**Exercise instructions**
After finding the line with "r행 c열을 몇 번째로 방문했는지 출력한다." in the entries below, retype exactly each line from there through the line with "- 주어진 목표 좌표점이 1~4번중 어느 위치에 있는지 확인", including that final line.

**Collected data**
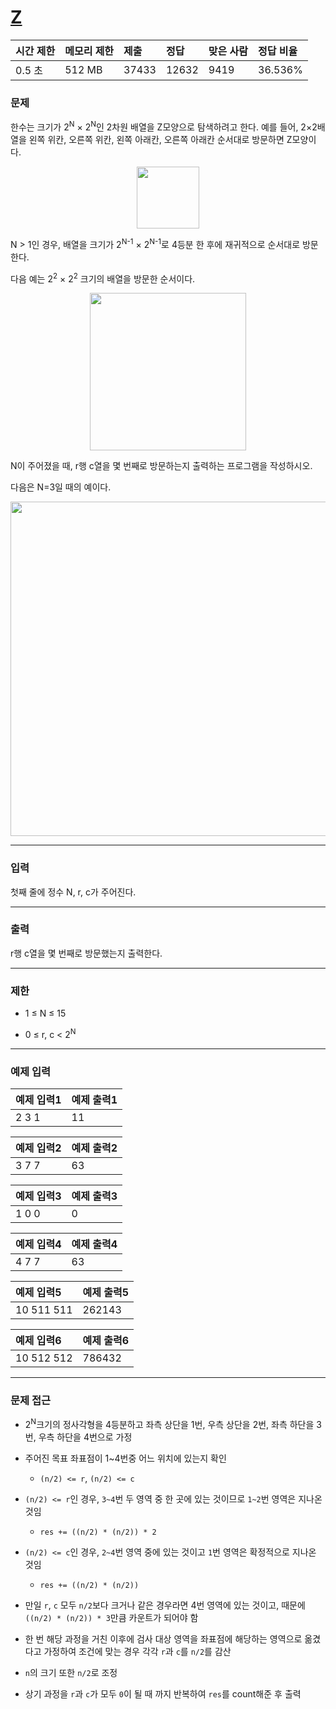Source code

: # [Z](https://www.acmicpc.net/problem/1074)

<div align = center>

| 시간 제한 | 메모리 제한 | 제출  | 정답  | 맞은 사람 | 정답 비율 |
| :-------- | :---------- | :---- | :---- | :-------- | :-------- |
| 0.5 초    | 512 MB      | 37433 | 12632 | 9419      | 36.536%   |

</div>

### 문제

한수는 크기가 2<sup>N</sup> × 2<sup>N</sup>인 2차원 배열을 Z모양으로 탐색하려고 한다. 예를 들어, 2×2배열을 왼쪽 위칸, 오른쪽 위칸, 왼쪽 아래칸, 오른쪽 아래칸 순서대로 방문하면 Z모양이다.

<div align=center>
  <img src="https://upload.acmicpc.net/21c73b56-5a91-43aa-b71f-9b74925c0adc/-/preview/" width="100" height="99"/>
</div>

N > 1인 경우, 배열을 크기가 2<sup>N-1</sup> × 2<sup>N-1</sup>로 4등분 한 후에 재귀적으로 순서대로 방문한다.

다음 예는 2<sup>2</sup> × 2<sup>2</sup> 크기의 배열을 방문한 순서이다.

<div align=center>
  <img src="https://upload.acmicpc.net/adc7cfae-e84d-4d5c-af8e-ee011f8fff8f/-/preview/" width="250" height="252"/>
</div>

N이 주어졌을 때, r행 c열을 몇 번째로 방문하는지 출력하는 프로그램을 작성하시오.

다음은 N=3일 때의 예이다.

<div align=center>
  <img src="https://upload.acmicpc.net/d3e84bb7-9424-4764-ad3a-811e7fcbd53f/-/preview/" width="533" height="535"/>
</div>

---

### 입력

첫째 줄에 정수 N, r, c가 주어진다.

---

### 출력

r행 c열을 몇 번째로 방문했는지 출력한다.

---

### 제한

  - 1 ≤ N ≤ 15

  - 0 ≤ r, c < 2<sup>N</sup>

---

### 예제 입력

| 예제 입력1 | 예제 출력1 |
| :--------- | :--------- |
| 2 3 1      | 11         |

| 예제 입력2 | 예제 출력2 |
| :--------- | :--------- |
| 3 7 7      | 63         |

| 예제 입력3 | 예제 출력3 |
| :--------- | :--------- |
| 1 0 0      | 0          |

| 예제 입력4 | 예제 출력4 |
| :--------- | :--------- |
| 4 7 7      | 63         |

| 예제 입력5 | 예제 출력5 |
| :--------- | :--------- |
| 10 511 511 | 262143     |

| 예제 입력6 | 예제 출력6 |
| :--------- | :--------- |
| 10 512 512 | 786432     |

---

### 문제 접근

  - 2<sup>N</sup>크기의 정사각형을 4등분하고 좌측 상단을 1번, 우측 상단을 2번, 좌측 하단을 3번, 우측 하단을 4번으로 가정

  - 주어진 목표 좌표점이 1~4번중 어느 위치에 있는지 확인

    - `(n/2) <= r`, `(n/2) <= c`

  - `(n/2) <= r`인 경우, `3~4`번 두 영역 중 한 곳에 있는 것이므로 `1~2`번 영역은 지나온 것임

    - `res += ((n/2) * (n/2)) * 2`

  - `(n/2) <= c`인 경우, `2~4`번 영역 중에 있는 것이고 `1`번 영역은 확정적으로 지나온 것임

    - `res += ((n/2) * (n/2))`

  - 만일 `r`, `c` 모두 `n/2`보다 크거나 같은 경우라면 4번 영역에 있는 것이고, 때문에 `((n/2) * (n/2)) * 3`만큼 카운트가 되어야 함

  - 한 번 해당 과정을 거친 이후에 검사 대상 영역을 좌표점에 해당하는 영역으로 옮겼다고 가정하여 조건에 맞는 경우 각각 `r`과 `c`를 `n/2`를 감산

  - `n`의 크기 또한 `n/2`로 조정

  - 상기 과정을 `r`과 `c`가 모두 `0`이 될 때 까지 반복하여 `res`를 count해준 후 출력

**Answer for the task**
r행 c열을 몇 번째로 방문했는지 출력한다.

---

### 제한

  - 1 ≤ N ≤ 15

  - 0 ≤ r, c < 2<sup>N</sup>

---

### 예제 입력

| 예제 입력1 | 예제 출력1 |
| :--------- | :--------- |
| 2 3 1      | 11         |

| 예제 입력2 | 예제 출력2 |
| :--------- | :--------- |
| 3 7 7      | 63         |

| 예제 입력3 | 예제 출력3 |
| :--------- | :--------- |
| 1 0 0      | 0          |

| 예제 입력4 | 예제 출력4 |
| :--------- | :--------- |
| 4 7 7      | 63         |

| 예제 입력5 | 예제 출력5 |
| :--------- | :--------- |
| 10 511 511 | 262143     |

| 예제 입력6 | 예제 출력6 |
| :--------- | :--------- |
| 10 512 512 | 786432     |

---

### 문제 접근

  - 2<sup>N</sup>크기의 정사각형을 4등분하고 좌측 상단을 1번, 우측 상단을 2번, 좌측 하단을 3번, 우측 하단을 4번으로 가정

  - 주어진 목표 좌표점이 1~4번중 어느 위치에 있는지 확인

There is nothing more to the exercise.